>How do you pick an idea (from the many) to follow?
Well to be totally honest, I just pick the one that I would most like to do that is still doable... The important thing is to stick to it once you've decided.
>How do you pick your team and hire?
I try to find people that I know, or people that I have heard of in some way. That way I know a little bit about their track record. It is really really hard though, and if I knew the perfect answer I would be writing best-sellimg management books :-)
The thing is that you get into it expecting it to be a huge success, and if you are a good entrepreneur you really do have to believe it. Otherwise it won't work. You have to invest in it emotionally.
When things start to go wrong you just won't admit it, and think that it must be the market, the customers, the investors. Anything...
The thing is that the line between failure and success is a very fine one, and it is hard to tell which side you are on. Basically you don't know until you either failed, or succeded. Eventually you have to realise you failed, give up your baby and move on. But it is really really hard because you invested so much in it emotionally, told your friends and family about it, convinced yourself that this would make you rich and famous, and all that.
I don't think you can really prepare well for it though.
Wow, that's a bracing bit of honesty. Speaking as someone who is just at the starting stages of trying to make a go at their first entrepreneurial endeavor, I suppose it's good, if a touch disheartening to hear about what it's like to fail.
Of course I'm not going fail. My plan is perfect. Right? Right?! Crickets
I guess I can kind of empathise with the feeling, but not really.

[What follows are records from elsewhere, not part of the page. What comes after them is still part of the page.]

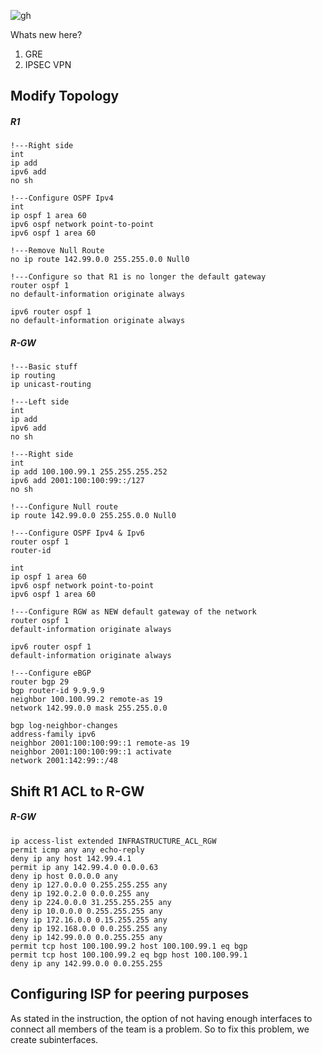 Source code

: ![gh](https://raw.githubusercontent.com/ndriannazriel04/Advanced-Network-Tech/main/obsidian/images1735486196000f40c98.png)

Whats new here?
1. GRE
2. IPSEC VPN

## Modify Topology

##### R1
```
!---Right side
int 
ip add
ipv6 add
no sh

!---Configure OSPF Ipv4
int 
ip ospf 1 area 60
ipv6 ospf network point-to-point
ipv6 ospf 1 area 60

!---Remove Null Route
no ip route 142.99.0.0 255.255.0.0 Null0

!---Configure so that R1 is no longer the default gateway
router ospf 1
no default-information originate always

ipv6 router ospf 1 
no default-information originate always
```

##### R-GW
```
!---Basic stuff
ip routing
ip unicast-routing

!---Left side
int 
ip add
ipv6 add
no sh

!---Right side
int 
ip add 100.100.99.1 255.255.255.252
ipv6 add 2001:100:100:99::/127
no sh

!---Configure Null route
ip route 142.99.0.0 255.255.0.0 Null0

!---Configure OSPF Ipv4 & Ipv6
router ospf 1 
router-id 

int 
ip ospf 1 area 60
ipv6 ospf network point-to-point
ipv6 ospf 1 area 60

!---Configure RGW as NEW default gateway of the network
router ospf 1
default-information originate always

ipv6 router ospf 1
default-information originate always

!---Configure eBGP
router bgp 29
bgp router-id 9.9.9.9
neighbor 100.100.99.2 remote-as 19
network 142.99.0.0 mask 255.255.0.0

bgp log-neighbor-changes
address-family ipv6
neighbor 2001:100:100:99::1 remote-as 19
neighbor 2001:100:100:99::1 activate
network 2001:142:99::/48
```

## Shift R1 ACL to R-GW

##### R-GW
```
ip access-list extended INFRASTRUCTURE_ACL_RGW
permit icmp any any echo-reply
deny ip any host 142.99.4.1
permit ip any 142.99.4.0 0.0.0.63
deny ip host 0.0.0.0 any
deny ip 127.0.0.0 0.255.255.255 any
deny ip 192.0.2.0 0.0.0.255 any
deny ip 224.0.0.0 31.255.255.255 any
deny ip 10.0.0.0 0.255.255.255 any
deny ip 172.16.0.0 0.15.255.255 any
deny ip 192.168.0.0 0.0.255.255 any
deny ip 142.99.0.0 0.0.255.255 any
permit tcp host 100.100.99.2 host 100.100.99.1 eq bgp
permit tcp host 100.100.99.2 eq bgp host 100.100.99.1
deny ip any 142.99.0.0 0.0.255.255

```

## Configuring ISP for peering purposes

As stated in the instruction, the option of not having enough interfaces to connect all members of the team is a problem. So to fix this problem, we create subinterfaces. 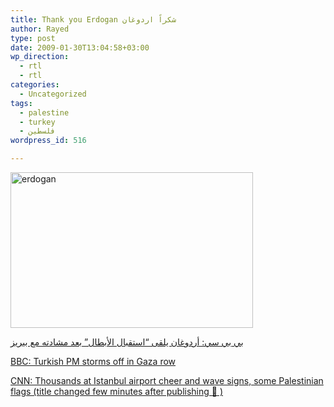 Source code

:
```yaml
---
title: Thank you Erdogan شكراً اردوغان
author: Rayed
type: post
date: 2009-01-30T13:04:58+03:00
wp_direction:
  - rtl
  - rtl
categories:
  - Uncategorized
tags:
  - palestine
  - turkey
  - فلسطين
wordpress_id: 516

---
```

<p><img src="http://rayed.com/wordpress/wp-content/uploads/2009/01/erdogan.jpg" alt="erdogan" title="erdogan" width="388" height="249" class="alignnone size-full wp-image-517" srcset="https://rayed.com/wordpress/wp-content/uploads/2009/01/erdogan.jpg 388w, https://rayed.com/wordpress/wp-content/uploads/2009/01/erdogan-300x192.jpg 300w" sizes="(max-width: 388px) 100vw, 388px" /></p>
<p><a href="http://news.bbc.co.uk/hi/arabic/world_news/newsid_7859000/7859870.stm">بي بي سي: أردوغان يلقى &#8220;استقبال الأبطال&#8221; بعد مشادته مع بيريز</a></p>
<div style="direction:ltr;">
<a href="http://news.bbc.co.uk/2/hi/business/davos/7859417.stm">BBC: Turkish PM storms off in Gaza row</a></p>
<p><a href="http://edition.cnn.com/2009/WORLD/europe/01/30/davos.wef.friday.wrap/index.html">CNN: Thousands at Istanbul airport cheer and wave signs, some Palestinian flags (title changed few minutes after publishing 🙁 )</a>
</div>
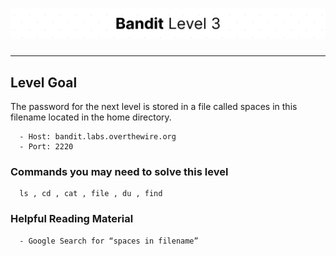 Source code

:# ![Bandit Level 3](https://github.com/YunusEmreAlps/Scenarios/blob/master/CTF/ctf-bandit/Bandit%20Assets/Bandit3.png?raw=true)

---

## Level Goal

The password for the next level is stored in a file called spaces in this filename located in the home directory.

``` {.sh}
  - Host: bandit.labs.overthewire.org
  - Port: 2220
```

### Commands you may need to solve this level

``` {.sh}
  ls , cd , cat , file , du , find
```

### Helpful Reading Material

``` {.sh}
  - Google Search for “spaces in filename”
```
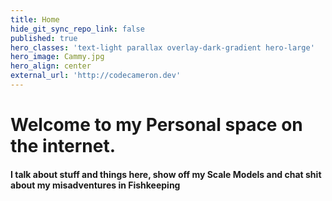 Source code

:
 ```yaml
---
title: Home
hide_git_sync_repo_link: false
published: true
hero_classes: 'text-light parallax overlay-dark-gradient hero-large'
hero_image: Cammy.jpg
hero_align: center
external_url: 'http://codecameron.dev'
---
```


# Welcome to my Personal space on the internet.

#### I talk about stuff and things here, show off my Scale Models and chat shit about my misadventures in Fishkeeping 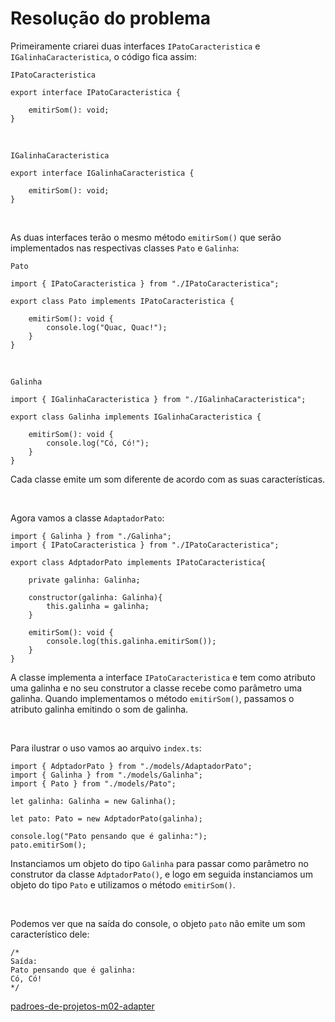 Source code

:# Resolução do problema

Primeiramente criarei duas interfaces `IPatoCaracteristica` e `IGalinhaCaracteristica`, o código fica assim:

`IPatoCaracteristica`

```tsx
export interface IPatoCaracteristica {

    emitirSom(): void;
}
```

<br>

`IGalinhaCaracteristica`

```tsx
export interface IGalinhaCaracteristica {
    
    emitirSom(): void;
}
```

<br>

As duas interfaces terão o mesmo método `emitirSom()` que serão implementados nas respectivas classes `Pato` e `Galinha`:

`Pato`

```tsx
import { IPatoCaracteristica } from "./IPatoCaracteristica";

export class Pato implements IPatoCaracteristica {

    emitirSom(): void {
        console.log("Quac, Quac!");
    }
}
```

<br>

`Galinha`

```tsx
import { IGalinhaCaracteristica } from "./IGalinhaCaracteristica";

export class Galinha implements IGalinhaCaracteristica {

    emitirSom(): void {
        console.log("Có, Có!");
    }
}
```

Cada classe emite um som diferente de acordo com as suas características.

<br>

Agora vamos a classe `AdaptadorPato`:

```tsx
import { Galinha } from "./Galinha";
import { IPatoCaracteristica } from "./IPatoCaracteristica";

export class AdptadorPato implements IPatoCaracteristica{

    private galinha: Galinha;
    
    constructor(galinha: Galinha){
        this.galinha = galinha;
    }

    emitirSom(): void {
        console.log(this.galinha.emitirSom());
    }
}
```

A classe implementa a interface `IPatoCaracteristica` e tem como atributo uma galinha e no seu construtor a classe recebe como parâmetro uma galinha. Quando implementamos o método `emitirSom()`, passamos o atributo galinha emitindo o som de galinha.

<br>

Para ilustrar o uso vamos ao arquivo `index.ts`:

```tsx
import { AdptadorPato } from "./models/AdaptadorPato";
import { Galinha } from "./models/Galinha";
import { Pato } from "./models/Pato";

let galinha: Galinha = new Galinha();

let pato: Pato = new AdptadorPato(galinha);

console.log("Pato pensando que é galinha:");
pato.emitirSom();
```

Instanciamos um objeto do tipo `Galinha` para passar como parâmetro no construtor da classe `AdptadorPato()`, e logo em seguida instanciamos um objeto do tipo `Pato` e utilizamos o método `emitirSom()`.

<br>

Podemos ver que na saída do console, o objeto `pato` não emite um som característico dele:

```tsx
/*
Saída:
Pato pensando que é galinha:
Có, Có!
*/
```



[padroes-de-projetos-m02-adapter](https://github.com/marcelofox4/formacao-acelerada-em-programacao-softex/tree/main/03-padroes-de-desenvolvimento-de-software/m2-fernando-conseguiu-atender-satisfatoriamente-os-seus-clientes-como-ele-deve-organizar-seus-trabalhos-na-loja-para-aumentar-a-venda-dos-outros-produtos/04-trabalho/adapter-m2/padroes-de-projetos-m02-adapter)
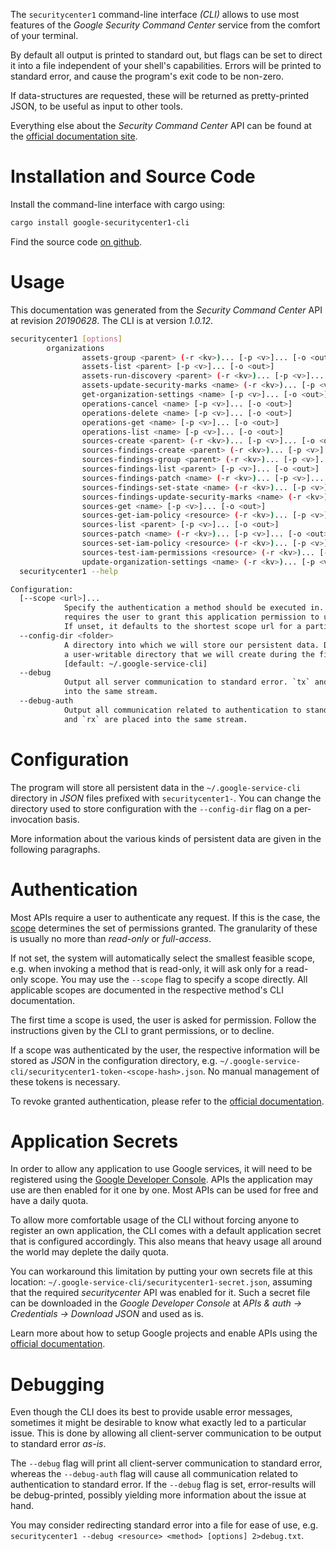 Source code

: <!---
DO NOT EDIT !
This file was generated automatically from 'src/mako/cli/README.md.mako'
DO NOT EDIT !
-->
The `securitycenter1` command-line interface *(CLI)* allows to use most features of the *Google Security Command Center* service from the comfort of your terminal.

By default all output is printed to standard out, but flags can be set to direct it into a file independent of your shell's
capabilities. Errors will be printed to standard error, and cause the program's exit code to be non-zero.

If data-structures are requested, these will be returned as pretty-printed JSON, to be useful as input to other tools.

Everything else about the *Security Command Center* API can be found at the
[official documentation site](https://console.cloud.google.com/apis/api/securitycenter.googleapis.com/overview).

# Installation and Source Code

Install the command-line interface with cargo using:

```bash
cargo install google-securitycenter1-cli
```

Find the source code [on github](https://github.com/Byron/google-apis-rs/tree/master/gen/securitycenter1-cli).

# Usage

This documentation was generated from the *Security Command Center* API at revision *20190628*. The CLI is at version *1.0.12*.

```bash
securitycenter1 [options]
        organizations
                assets-group <parent> (-r <kv>)... [-p <v>]... [-o <out>]
                assets-list <parent> [-p <v>]... [-o <out>]
                assets-run-discovery <parent> (-r <kv>)... [-p <v>]... [-o <out>]
                assets-update-security-marks <name> (-r <kv>)... [-p <v>]... [-o <out>]
                get-organization-settings <name> [-p <v>]... [-o <out>]
                operations-cancel <name> [-p <v>]... [-o <out>]
                operations-delete <name> [-p <v>]... [-o <out>]
                operations-get <name> [-p <v>]... [-o <out>]
                operations-list <name> [-p <v>]... [-o <out>]
                sources-create <parent> (-r <kv>)... [-p <v>]... [-o <out>]
                sources-findings-create <parent> (-r <kv>)... [-p <v>]... [-o <out>]
                sources-findings-group <parent> (-r <kv>)... [-p <v>]... [-o <out>]
                sources-findings-list <parent> [-p <v>]... [-o <out>]
                sources-findings-patch <name> (-r <kv>)... [-p <v>]... [-o <out>]
                sources-findings-set-state <name> (-r <kv>)... [-p <v>]... [-o <out>]
                sources-findings-update-security-marks <name> (-r <kv>)... [-p <v>]... [-o <out>]
                sources-get <name> [-p <v>]... [-o <out>]
                sources-get-iam-policy <resource> (-r <kv>)... [-p <v>]... [-o <out>]
                sources-list <parent> [-p <v>]... [-o <out>]
                sources-patch <name> (-r <kv>)... [-p <v>]... [-o <out>]
                sources-set-iam-policy <resource> (-r <kv>)... [-p <v>]... [-o <out>]
                sources-test-iam-permissions <resource> (-r <kv>)... [-p <v>]... [-o <out>]
                update-organization-settings <name> (-r <kv>)... [-p <v>]... [-o <out>]
  securitycenter1 --help

Configuration:
  [--scope <url>]...
            Specify the authentication a method should be executed in. Each scope
            requires the user to grant this application permission to use it.
            If unset, it defaults to the shortest scope url for a particular method.
  --config-dir <folder>
            A directory into which we will store our persistent data. Defaults to
            a user-writable directory that we will create during the first invocation.
            [default: ~/.google-service-cli]
  --debug
            Output all server communication to standard error. `tx` and `rx` are placed
            into the same stream.
  --debug-auth
            Output all communication related to authentication to standard error. `tx`
            and `rx` are placed into the same stream.

```

# Configuration

The program will store all persistent data in the `~/.google-service-cli` directory in *JSON* files prefixed with `securitycenter1-`.  You can change the directory used to store configuration with the `--config-dir` flag on a per-invocation basis.

More information about the various kinds of persistent data are given in the following paragraphs.

# Authentication

Most APIs require a user to authenticate any request. If this is the case, the [scope][scopes] determines the 
set of permissions granted. The granularity of these is usually no more than *read-only* or *full-access*.

If not set, the system will automatically select the smallest feasible scope, e.g. when invoking a
method that is read-only, it will ask only for a read-only scope. 
You may use the `--scope` flag to specify a scope directly. 
All applicable scopes are documented in the respective method's CLI documentation.

The first time a scope is used, the user is asked for permission. Follow the instructions given 
by the CLI to grant permissions, or to decline.

If a scope was authenticated by the user, the respective information will be stored as *JSON* in the configuration
directory, e.g. `~/.google-service-cli/securitycenter1-token-<scope-hash>.json`. No manual management of these tokens
is necessary.

To revoke granted authentication, please refer to the [official documentation][revoke-access].

# Application Secrets

In order to allow any application to use Google services, it will need to be registered using the 
[Google Developer Console][google-dev-console]. APIs the application may use are then enabled for it
one by one. Most APIs can be used for free and have a daily quota.

To allow more comfortable usage of the CLI without forcing anyone to register an own application, the CLI
comes with a default application secret that is configured accordingly. This also means that heavy usage
all around the world may deplete the daily quota.

You can workaround this limitation by putting your own secrets file at this location: 
`~/.google-service-cli/securitycenter1-secret.json`, assuming that the required *securitycenter* API 
was enabled for it. Such a secret file can be downloaded in the *Google Developer Console* at 
*APIs & auth -> Credentials -> Download JSON* and used as is.

Learn more about how to setup Google projects and enable APIs using the [official documentation][google-project-new].


# Debugging

Even though the CLI does its best to provide usable error messages, sometimes it might be desirable to know
what exactly led to a particular issue. This is done by allowing all client-server communication to be 
output to standard error *as-is*.

The `--debug` flag will print all client-server communication to standard error, whereas the `--debug-auth` flag
will cause all communication related to authentication to standard error.
If the `--debug` flag is set, error-results will be debug-printed, possibly yielding more information about the 
issue at hand.

You may consider redirecting standard error into a file for ease of use, e.g. `securitycenter1 --debug <resource> <method> [options] 2>debug.txt`.


[scopes]: https://developers.google.com/+/api/oauth#scopes
[revoke-access]: http://webapps.stackexchange.com/a/30849
[google-dev-console]: https://console.developers.google.com/
[google-project-new]: https://developers.google.com/console/help/new/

I have found I can get past failure easier if there is less of a physical reminder of it - but was it crushing financially? did you loose anything that made you think that you couldn't go through it again?
Well it's really hard to point to one, or even a few things that made the difference. But I'll give it a shot in no particular order:
1) Build something people want now - Notice the "now". My first startup revolved around searching and indexing information (think somewhere in between Google and del.icio.us). We did this before google came onto the scene and while altavista was still the king. Nobody understood what we were trying to do because we were a few years ahead of the pack.
2) Know your tech - I don't know how much it applies here since this is a pretty technical crowd. I'm a business guy (was anyway, in the startup I'm working on now I do the damn programming myself...) and in my first venture I didn't really have a grasp of the technology involved, which led me to some bad decisions. In the second one I purposefully absorbed technical information, and had a good grasp of what was going on in the technical department. Which wasn't easy since it involved both embedded programming, Phone carrier networks, hardware development and web programming. The same probably applies if you are the tech guy - learn bookkeeping, marketing, etc. if you don't know it.
3) Luck
4) Experience - having failed the first time it was much easier to see upcoming problems and what to do about them in the second.
5) Execution - In the first startup we thought we had the greatest product on earth and that it would sell itself as soon as somebody gave us the money to build it. In the second one I had learned that what matters most is execution. Making sure investors are happy, taking care of cashflow, making and keeping schedules, bookkeeping, extuingishing fires of different sorts, etc. The idea isn't really that important - it's all about how you execute it.
6) Don't get too many ideas. In the first startup we had a great idea, and then another, and another, and another. And we lost focus. In the second we stuck with the idea, unless there was a good business reason not to.
7) People - My first startup was with a guy that was really smart, but in the end just didn't have the stamina to go through all the boring everyday stuff and all the downturns that inevitably faces a startup. This dragged the whole venture down, since I eventually ended up having to do everything. Second time around all three founders worked their asses off. Oh, and make sure you start a company with people that can do stuff you can't. If you are the tech guy do a startup with a business guy. Make sure you have as many bases covered as possible in this respect.
8) Patents only matter to investors. Give me a week and I will come up with ten ideas that can be patented. But nobody really cares about that. All customers care about is your product. And ultimately your customers will decide whether you are a success.